A liberdade de escolha, é de longe, na sociedade pós-moderna, o mais essencial entre os fatores de estratificação. Quanto mais liberdade de escolha se tem, mais alta a posição alcançada na hierarquia social pós-moderna. As diferenças sociais pós-modernas são feitas com a amplitude e estreiteza da extensão de opções realistas.

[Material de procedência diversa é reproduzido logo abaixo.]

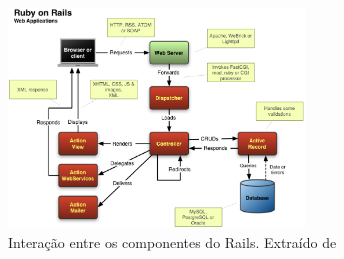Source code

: \graphicspath{{figuras/}}
\begin{figure}[h]
\centering
\includegraphics[width=0.7\textwidth]{rails-overview}
\caption{Interação entre os componentes do Rails. Extraído  de \cite{mejia2011rails}}
\label{fig:rails-architecture}
\end{figure}


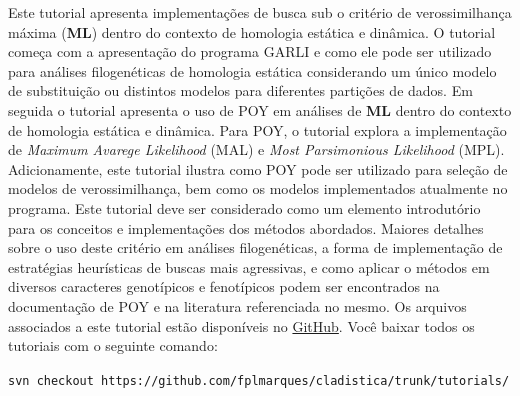Este tutorial apresenta implementações de busca sub o critério de verossimilhança máxima (\textbf{ML}) dentro do contexto de homologia estática e dinâmica. O tutorial começa com a apresentação do programa GARLI e como ele pode ser utilizado para análises filogenéticas de homologia estática considerando um único modelo de substituição ou distintos modelos para diferentes partições de dados. Em seguida o tutorial apresenta o uso de POY em análises de \textbf{ML} dentro do contexto de homologia estática e dinâmica. Para POY, o tutorial explora a implementação de \textit{Maximum Avarege Likelihood} (MAL) e \textit{Most Parsimonious Likelihood} (MPL). Adicionamente, este tutorial ilustra como POY pode ser utilizado para seleção de modelos de verossimilhança, bem como os modelos implementados atualmente no programa. Este tutorial deve ser considerado como um elemento introdutório para os conceitos e implementações dos métodos abordados. Maiores detalhes sobre o uso deste critério em análises filogenéticas, a forma de implementação de estratégias heurísticas de buscas mais agressivas, e como aplicar o métodos em diversos caracteres genotípicos e fenotípicos podem ser encontrados na documentação de POY e na literatura referenciada no mesmo. Os arquivos associados a este tutorial estão disponíveis no \href{https://github.com/fplmarques/cladistica/tree/main/tutorials/}{GitHub}. Você baixar todos os tutoriais com o seguinte comando:

\begin{center}
\small \texttt{svn checkout https://github.com/fplmarques/cladistica/trunk/tutorials/}\\
\end{center}


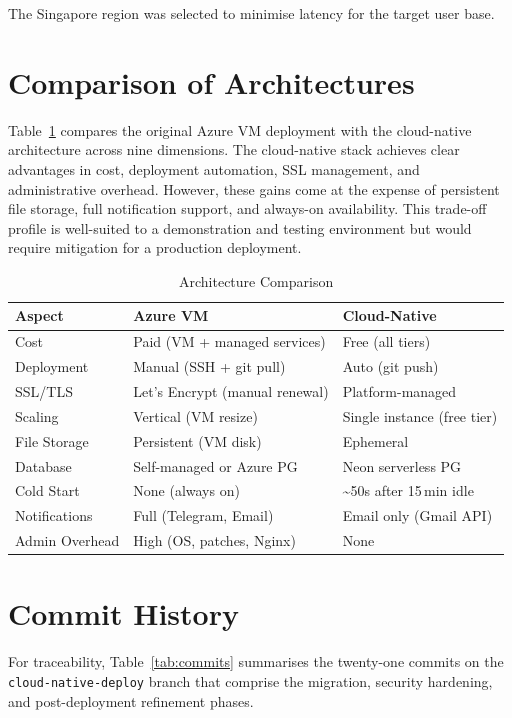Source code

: \documentclass[conference]{IEEEtran}
\begin{document}
The Singapore region was selected to minimise latency for the target user base.

\section{Comparison of Architectures}

Table~\ref{tab:comparison} compares the original Azure VM deployment with the cloud-native architecture across nine dimensions. The cloud-native stack achieves clear advantages in cost, deployment automation, SSL management, and administrative overhead. However, these gains come at the expense of persistent file storage, full notification support, and always-on availability. This trade-off profile is well-suited to a demonstration and testing environment but would require mitigation for a production deployment.

\begin{table}[H]
\centering
\caption{Architecture Comparison}
\label{tab:comparison}
\begin{tabular}{@{}p{2cm}p{2.8cm}p{2.5cm}@{}}
\toprule
\textbf{Aspect} & \textbf{Azure VM} & \textbf{Cloud-Native} \\
\midrule
Cost & Paid (VM + managed services) & Free (all tiers) \\
Deployment & Manual (SSH + git pull) & Auto (git push) \\
SSL/TLS & Let's Encrypt (manual renewal) & Platform-managed \\
Scaling & Vertical (VM resize) & Single instance (free tier) \\
File Storage & Persistent (VM disk) & Ephemeral \\
Database & Self-managed or Azure PG & Neon serverless PG \\
Cold Start & None (always on) & \textasciitilde50s after 15\,min idle \\
Notifications & Full (Telegram, Email) & Email only (Gmail API) \\
Admin Overhead & High (OS, patches, Nginx) & None \\
\bottomrule
\end{tabular}
\end{table}

\section{Commit History}

For traceability, Table~\ref{tab:commits} summarises the twenty-one commits on the \texttt{cloud-native-deploy} branch that comprise the migration, security hardening, and post-deployment refinement phases.
\end{document}
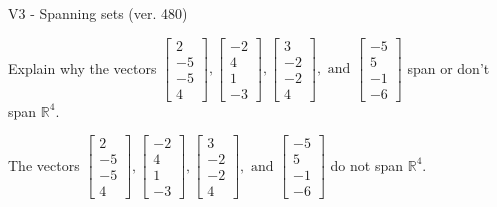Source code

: \begin{exercise}
  \begin{exerciseTitle}V3 - Spanning sets (ver. 480)\end{exerciseTitle}
  \begin{exerciseStatement}
    Explain why the vectors \(\left[\begin{array}{r}
2 \\
-5 \\
-5 \\
4
\end{array}\right] , \left[\begin{array}{r}
-2 \\
4 \\
1 \\
-3
\end{array}\right] , \left[\begin{array}{r}
3 \\
-2 \\
-2 \\
4
\end{array}\right] , \text{ and } \left[\begin{array}{r}
-5 \\
5 \\
-1 \\
-6
\end{array}\right]\) span or don't span \(\mathbb{R}^4\). 
	


  \end{exerciseStatement}
  \begin{exerciseAnswer}
   The vectors \(\left[\begin{array}{r}
2 \\
-5 \\
-5 \\
4
\end{array}\right] , \left[\begin{array}{r}
-2 \\
4 \\
1 \\
-3
\end{array}\right] , \left[\begin{array}{r}
3 \\
-2 \\
-2 \\
4
\end{array}\right] , \text{ and } \left[\begin{array}{r}
-5 \\
5 \\
-1 \\
-6
\end{array}\right]\) 
  	 do not  
	span \(\mathbb{R}^4\).
  


  \end{exerciseAnswer}
\end{exercise}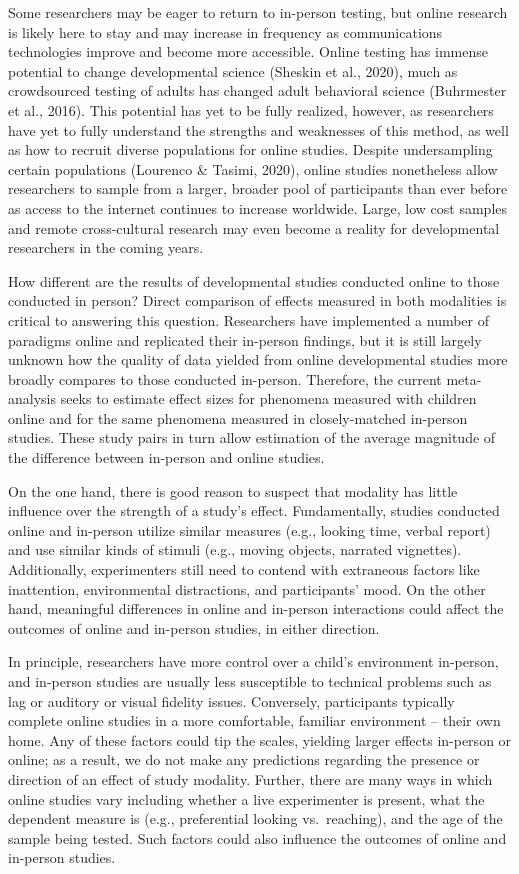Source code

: \documentclass[
  man,floatsintext]{apa6}
\begin{document}
Some researchers may be eager to return to in-person testing, but online research is likely here to stay and may increase in frequency as communications technologies improve and become more accessible. Online testing has immense potential to change developmental science (Sheskin et al., 2020), much as crowdsourced testing of adults has changed adult behavioral science (Buhrmester et al., 2016). This potential has yet to be fully realized, however, as researchers have yet to fully understand the strengths and weaknesses of this method, as well as how to recruit diverse populations for online studies. Despite undersampling certain populations (Lourenco \& Tasimi, 2020), online studies nonetheless allow researchers to sample from a larger, broader pool of participants than ever before as access to the internet continues to increase worldwide. Large, low cost samples and remote cross-cultural research may even become a reality for developmental researchers in the coming years.

How different are the results of developmental studies conducted online to those conducted in person? Direct comparison of effects measured in both modalities is critical to answering this question. Researchers have implemented a number of paradigms online and replicated their in-person findings, but it is still largely unknown how the quality of data yielded from online developmental studies more broadly compares to those conducted in-person. Therefore, the current meta-analysis seeks to estimate effect sizes for phenomena measured with children online and for the same phenomena measured in closely-matched in-person studies. These study pairs in turn allow estimation of the average magnitude of the difference between in-person and online studies.

On the one hand, there is good reason to suspect that modality has little influence over the strength of a study's effect. Fundamentally, studies conducted online and in-person utilize similar measures (e.g., looking time, verbal report) and use similar kinds of stimuli (e.g., moving objects, narrated vignettes). Additionally, experimenters still need to contend with extraneous factors like inattention, environmental distractions, and participants' mood. On the other hand, meaningful differences in online and in-person interactions could affect the outcomes of online and in-person studies, in either direction.

In principle, researchers have more control over a child's environment in-person, and in-person studies are usually less susceptible to technical problems such as lag or auditory or visual fidelity issues. Conversely, participants typically complete online studies in a more comfortable, familiar environment -- their own home. Any of these factors could tip the scales, yielding larger effects in-person or online; as a result, we do not make any predictions regarding the presence or direction of an effect of study modality. Further, there are many ways in which online studies vary including whether a live experimenter is present, what the dependent measure is (e.g., preferential looking vs.~reaching), and the age of the sample being tested. Such factors could also influence the outcomes of online and in-person studies.
\end{document}
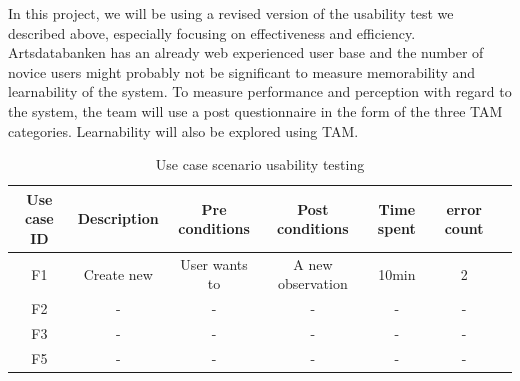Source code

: In this project, we will be using a revised version of the usability test we described above, especially focusing on effectiveness and efficiency. Artsdatabanken has an already web experienced user base and the number of novice users might probably not be significant to measure memorability and learnability of the system.
To measure performance and perception with regard to the system, the team will use a post questionnaire in the form of the three TAM categories. Learnability will also be explored using TAM.

\begin{table}[h]
\centering
\caption{Use case scenario usability testing\cite{tam:doc5}} %
     
\begin{tabular}{|c|c|c|c|c|c|p{3cm}|} %
\hline\hline %
Use case ID & Description & Pre conditions & Post conditions & Time spent & error count \\

\hline %
F1 & Create new  & User wants to  & A new observation  & 10min & 2 \\
\hline
F2 & - & - & - & - & - \\
F3 & - & - & - & - & -\\
F5 & - & - & - & - & -\\
\hline %
\end{tabular}
\label{table:nonlin} %
\end{table}


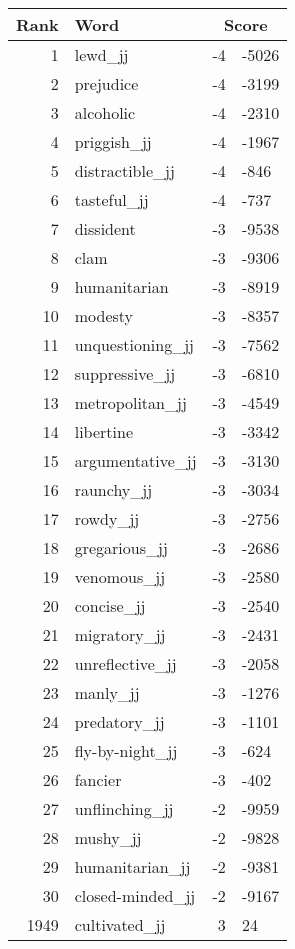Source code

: \begin{longtable}[!htbp]{| rlr@{.}l |}
    \hline
    \textbf{Rank} & \textbf{Word} & \multicolumn{2}{c|}{\textbf{Score}} \\
    \hline
    \endhead
    1 & lewd\_jj & -4 & -5026 \\
    2 & prejudice & -4 & -3199 \\
    3 & alcoholic & -4 & -2310 \\
    4 & priggish\_jj & -4 & -1967 \\
    5 & distractible\_jj & -4 & -846 \\
    6 & tasteful\_jj & -4 & -737 \\
    7 & dissident & -3 & -9538 \\
    8 & clam & -3 & -9306 \\
    9 & humanitarian & -3 & -8919 \\
    10 & modesty & -3 & -8357 \\
    11 & unquestioning\_jj & -3 & -7562 \\
    12 & suppressive\_jj & -3 & -6810 \\
    13 & metropolitan\_jj & -3 & -4549 \\
    14 & libertine & -3 & -3342 \\
    15 & argumentative\_jj & -3 & -3130 \\
    16 & raunchy\_jj & -3 & -3034 \\
    17 & rowdy\_jj & -3 & -2756 \\
    18 & gregarious\_jj & -3 & -2686 \\
    19 & venomous\_jj & -3 & -2580 \\
    20 & concise\_jj & -3 & -2540 \\
    21 & migratory\_jj & -3 & -2431 \\
    22 & unreflective\_jj & -3 & -2058 \\
    23 & manly\_jj & -3 & -1276 \\
    24 & predatory\_jj & -3 & -1101 \\
    25 & fly-by-night\_jj & -3 & -624 \\
    26 & fancier & -3 & -402 \\
    27 & unflinching\_jj & -2 & -9959 \\
    28 & mushy\_jj & -2 & -9828 \\
    29 & humanitarian\_jj & -2 & -9381 \\
    30 & closed-minded\_jj & -2 & -9167 \\
    1949 & cultivated\_jj & 3 & 24 \\

\end{longtable}

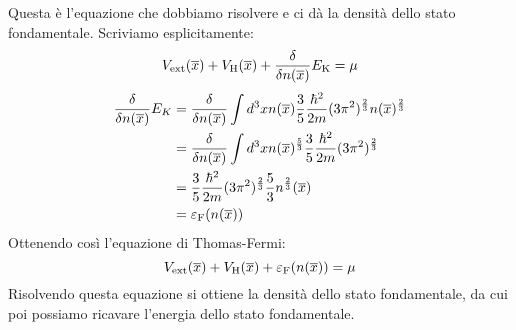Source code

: Questa è l'equazione che dobbiamo risolvere e ci dà la densità dello stato fondamentale. Scriviamo esplicitamente:
\begin{equation*}
    V_{\text {ext}}(\overline x)+V_{\text H}(\overline x) + \functionalderivative{n(\overline x)}E_{\text K}=\mu
\end{equation*}
\begin{equation*}
    \begin{aligned}
        \functionalderivative{n(\overline x)}E_{K}
        & =\functionalderivative{n(\overline x)}\int d^3x n(\overline x)\frac 35 \frac{\hbar^2}{2m}(3\pi^2)^{\frac 23}n(\overline x)^{\frac 23} \\
        & = \functionalderivative{n(\overline x)}\int d^3x n(\overline x)^{\frac 53}\frac 35 \frac{\hbar^2}{2m}(3\pi^2)^{\frac 23} \\
        & = \frac 35\frac{\hbar^2}{2m}(3\pi^2)^{\frac 23}\frac 53n^{\frac 23}(\overline x)\\
        & = \varepsilon_{\text F}(n(\overline x))
    \end{aligned}
\end{equation*}
Ottenendo così l'equazione di Thomas-Fermi:
\begin{equation*}
    V_{\text {ext}}(\overline x)+V_{\text H}(\overline x) + \varepsilon_{\text F}(n(\overline x))=\mu
\end{equation*}
Risolvendo questa equazione si ottiene la densità dello stato fondamentale, da cui poi possiamo ricavare l'energia dello stato fondamentale.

Mas o vagabundo é o alter ego do turista - exatamente como o miserável é o alter ego do rico, o selvagem o alter ego do civilizado, ou o estrangeiro o alter ego do nativo. Ser um alter ego significa servir como um depósito de entulho dentro do qual todas as premonições inefáveis, os medos inexpressos, as culpas e autocensuras secretas, demasiadamente terríveis para serem lembrados, se despejam; ser um alter ego significa servir como pública exposição do mais íntimo privado, como um demônio interior a ser publicamente exorcizado, uma efígie em que tudo o que não pode ser suprimido pode ser queimado. O alter ego é o escuro e sinistro fundo contra o qual o eu purificado pode brilhar.
Pode-se viver com as ambigüidades da incerteza que saturam a vida do turista só porque as certezas da vagabundagem são tão inequivocamente asquerosas e repugnantes. O turista precisa de uma alternativa cuja contemplação é pavorosa demais para se manter repetindo, nas horas de tensão, que "não há nenhuma alternativa".
Os vagabundos, as vítimas do mundo que transformou os turistas em seus heróis, têm, afinal, suas utilidades. Como os sociólogos gostam de dizer, eles são "funcionais". É difícil viver em suas imediações, mas inconcebível viver sem eles.
É a sua evidente infelicidade que inspira os outros a agradecerem a Deus, diariamente, por tê-los feito turistas.